The first and most imperative things are to have your priorities straight, earnestly prayed, and your thoughts in check. Matthew 6:33 - But seek ye first the kingdom of God, and his righteousness; and all these things shall be added unto you.
Psalms 37:4 - Delight thyself also in the LORD: and he shall give thee the desires of thine heart.
So it goes with these two passages that you MUST have God first in your life. If you don't, then you have no business looking for romance until you do. Now that's not saying that you have to have it perfectly together with God. Only after you have God in his proper place should you begin to consider meeting a woman with whom to have a romance. Now the next thing is to pray, and pray a lot, then have and keep your thinking holy regarding this venture.
2 Corinthians 10:5 - Casting down imaginations, and every high thing that exalteth itself against the knowledge of God, and bringing into captivity every thought to the obedience of Christ;
Romans 12:2 - And be not conformed to this world: but be ye transformed by the renewing of your mind, that ye may prove what is that good, and acceptable, and perfect, will of God.
Contrary to everything everyone teaches you, never start a relationship as a romance. Never. Yes that is what she wants, and it is what you are ultimately looking for, but it is also too easy to try to make it all happen yourself. Let God be God. Your starting point is friendship. That is what you are trying for, and that is what you need to tell her.
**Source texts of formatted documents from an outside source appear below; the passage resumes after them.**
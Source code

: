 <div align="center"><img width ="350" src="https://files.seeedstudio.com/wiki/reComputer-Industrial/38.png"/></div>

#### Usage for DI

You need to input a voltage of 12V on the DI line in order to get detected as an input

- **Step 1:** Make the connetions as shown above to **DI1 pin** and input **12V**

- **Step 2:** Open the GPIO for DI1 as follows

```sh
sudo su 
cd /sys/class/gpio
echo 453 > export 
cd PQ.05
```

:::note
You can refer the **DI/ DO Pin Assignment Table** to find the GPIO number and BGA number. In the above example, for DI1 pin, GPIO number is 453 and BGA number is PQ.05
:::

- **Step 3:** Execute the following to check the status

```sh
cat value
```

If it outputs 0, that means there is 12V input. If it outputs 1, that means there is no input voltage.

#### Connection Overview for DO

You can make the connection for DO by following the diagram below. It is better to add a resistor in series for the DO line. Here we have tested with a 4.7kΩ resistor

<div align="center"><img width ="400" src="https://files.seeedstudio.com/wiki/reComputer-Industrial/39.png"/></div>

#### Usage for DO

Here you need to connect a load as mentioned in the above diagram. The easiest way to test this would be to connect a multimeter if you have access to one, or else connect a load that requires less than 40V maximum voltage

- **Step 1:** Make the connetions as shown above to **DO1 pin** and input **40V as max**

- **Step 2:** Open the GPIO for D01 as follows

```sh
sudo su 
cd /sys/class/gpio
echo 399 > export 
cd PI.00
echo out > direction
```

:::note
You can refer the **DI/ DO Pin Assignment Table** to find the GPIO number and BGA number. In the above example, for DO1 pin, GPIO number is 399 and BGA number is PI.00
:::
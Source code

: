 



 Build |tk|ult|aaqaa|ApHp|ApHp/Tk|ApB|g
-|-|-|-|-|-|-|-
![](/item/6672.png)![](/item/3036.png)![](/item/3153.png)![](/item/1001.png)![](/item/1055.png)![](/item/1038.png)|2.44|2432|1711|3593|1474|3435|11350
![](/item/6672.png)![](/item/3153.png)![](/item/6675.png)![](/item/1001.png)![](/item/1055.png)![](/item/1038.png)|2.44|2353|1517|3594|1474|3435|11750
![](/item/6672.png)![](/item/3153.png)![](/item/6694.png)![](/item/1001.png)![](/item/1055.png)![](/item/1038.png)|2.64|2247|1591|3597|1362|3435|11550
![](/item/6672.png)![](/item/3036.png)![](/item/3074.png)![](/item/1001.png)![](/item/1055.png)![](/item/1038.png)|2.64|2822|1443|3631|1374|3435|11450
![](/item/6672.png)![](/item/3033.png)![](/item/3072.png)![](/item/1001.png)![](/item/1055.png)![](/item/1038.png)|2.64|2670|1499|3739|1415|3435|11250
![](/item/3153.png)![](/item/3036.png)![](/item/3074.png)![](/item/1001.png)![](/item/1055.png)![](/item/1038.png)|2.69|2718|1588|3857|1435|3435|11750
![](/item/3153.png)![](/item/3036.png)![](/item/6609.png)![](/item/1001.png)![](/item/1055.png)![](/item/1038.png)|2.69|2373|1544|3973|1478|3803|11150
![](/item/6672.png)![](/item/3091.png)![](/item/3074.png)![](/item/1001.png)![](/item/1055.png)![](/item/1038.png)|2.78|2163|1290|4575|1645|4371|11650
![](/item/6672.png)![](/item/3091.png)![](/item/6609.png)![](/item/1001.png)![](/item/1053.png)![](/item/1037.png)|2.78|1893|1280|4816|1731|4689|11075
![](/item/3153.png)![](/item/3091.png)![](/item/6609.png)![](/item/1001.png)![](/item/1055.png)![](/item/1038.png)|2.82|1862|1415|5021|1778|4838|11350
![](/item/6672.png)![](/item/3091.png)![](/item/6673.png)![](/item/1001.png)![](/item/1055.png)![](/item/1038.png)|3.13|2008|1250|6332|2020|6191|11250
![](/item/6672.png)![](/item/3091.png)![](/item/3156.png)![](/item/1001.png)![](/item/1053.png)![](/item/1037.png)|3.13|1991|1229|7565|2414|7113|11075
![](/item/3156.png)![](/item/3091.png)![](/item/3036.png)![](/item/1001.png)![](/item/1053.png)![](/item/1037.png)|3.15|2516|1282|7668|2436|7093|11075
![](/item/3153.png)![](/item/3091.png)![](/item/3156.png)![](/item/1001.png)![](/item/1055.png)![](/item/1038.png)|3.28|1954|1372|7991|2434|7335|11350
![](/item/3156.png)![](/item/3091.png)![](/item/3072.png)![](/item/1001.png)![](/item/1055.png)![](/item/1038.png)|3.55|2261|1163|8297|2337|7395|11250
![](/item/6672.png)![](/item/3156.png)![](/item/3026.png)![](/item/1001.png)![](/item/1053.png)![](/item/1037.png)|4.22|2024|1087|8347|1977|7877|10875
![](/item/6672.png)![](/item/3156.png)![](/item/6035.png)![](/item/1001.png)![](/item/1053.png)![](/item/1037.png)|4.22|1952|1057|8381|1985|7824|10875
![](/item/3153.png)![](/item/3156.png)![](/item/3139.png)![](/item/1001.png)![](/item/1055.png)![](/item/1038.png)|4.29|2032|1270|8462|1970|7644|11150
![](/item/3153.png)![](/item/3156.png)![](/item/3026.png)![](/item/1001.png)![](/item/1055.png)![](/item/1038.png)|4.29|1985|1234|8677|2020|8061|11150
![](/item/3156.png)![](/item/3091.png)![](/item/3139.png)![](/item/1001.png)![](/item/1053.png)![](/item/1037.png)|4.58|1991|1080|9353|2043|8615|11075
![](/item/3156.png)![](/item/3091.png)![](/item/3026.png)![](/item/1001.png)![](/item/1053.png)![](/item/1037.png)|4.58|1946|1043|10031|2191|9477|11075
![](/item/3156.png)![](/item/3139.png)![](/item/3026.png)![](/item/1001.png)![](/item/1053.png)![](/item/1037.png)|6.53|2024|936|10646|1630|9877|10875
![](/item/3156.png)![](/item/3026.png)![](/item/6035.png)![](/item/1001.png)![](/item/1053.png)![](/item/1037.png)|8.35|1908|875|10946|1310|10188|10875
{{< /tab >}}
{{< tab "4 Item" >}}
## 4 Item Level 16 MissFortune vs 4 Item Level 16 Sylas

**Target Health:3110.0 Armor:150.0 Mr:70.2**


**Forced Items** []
If she wants to bypass friendship and go right into romance, then you got the wrong girl. She has to be your best friend before she can become your wife.
Put on some clean and nice clothes, matching socks, and at least try to coordinate colors. Did you remember to pray? While you are praying, ask the Lord to keep reminding you why you are in church. You are NOT in church to find a woman. You are in church to worship, and learn about God. However he won't mind if you multitask a little bit and look around.
Now much like purchasing property, it's all location, location. The back rows are for the backsliders who want to make a fast getaway when the message from the pulpit becomes too convicting. But it's also where the intercessors are placed in order to see everyone they are praying for. You will find the most serious believers down in the front. Remember, you're putting God first now, so that's where you belong anyway. The best position for you will be the center of the row you are in. A woman who is interested in you will likely pick to sit in the same row as you, but as far as possible to not look too obvious. So you've already cut in half the distance the interested woman will be from you. You are no more then half a row from her. In some churches that is easy speaking distance. If during the service you leave your seat, you have a reason now to go past her. If she gets up to leave, you will be hard pressed to not see that and it puts you in a position to follow her out to the lobby area. (Unless she is going to the powder room. Don't ever follow then.) If the woman who caught your attention arrives at service before you, mostly likely she will sit near an aisle anyway. (Many people instinctually do) Again, choosing a seat in the middle of the row, you have to pass her.
Even if you have no current object of interest, you are placed in a good position to observe. So watch and be vigilant. Again the general idea is worship and hear the Word, but looking around is not a sin.
Generally you want to find someone who is near your level of spiritual commitment. Their own level of growth, and maturity is a minor detail. Forget about the equally yoked bit which you often hear about. Being equally yoked specificly and only means that both of you are Christians, and nothing more. The real truth is that any two believers who are walking the Word can make a marriage work, without regard to where either of them are in growth. So maturity is not much of a deal, but having similar levels of commitment is the real golden egg.
Look for some common things you are involved in, but some diversity is good too. If she is a church greeter, and you are with the worship band, but you are both in the same Sunday school class, you may be a very good match. You do want to make certain she is putting God first just like you. Finding her next to you at an alter call is a very good sign. Watch, listen, and ask around. Non-tither’s are bad news financially, while gossips are usually also bitter women. Same goes for those who seem to argue with people a lot. If she seems to be well respected, she may well be a prize worth chasing.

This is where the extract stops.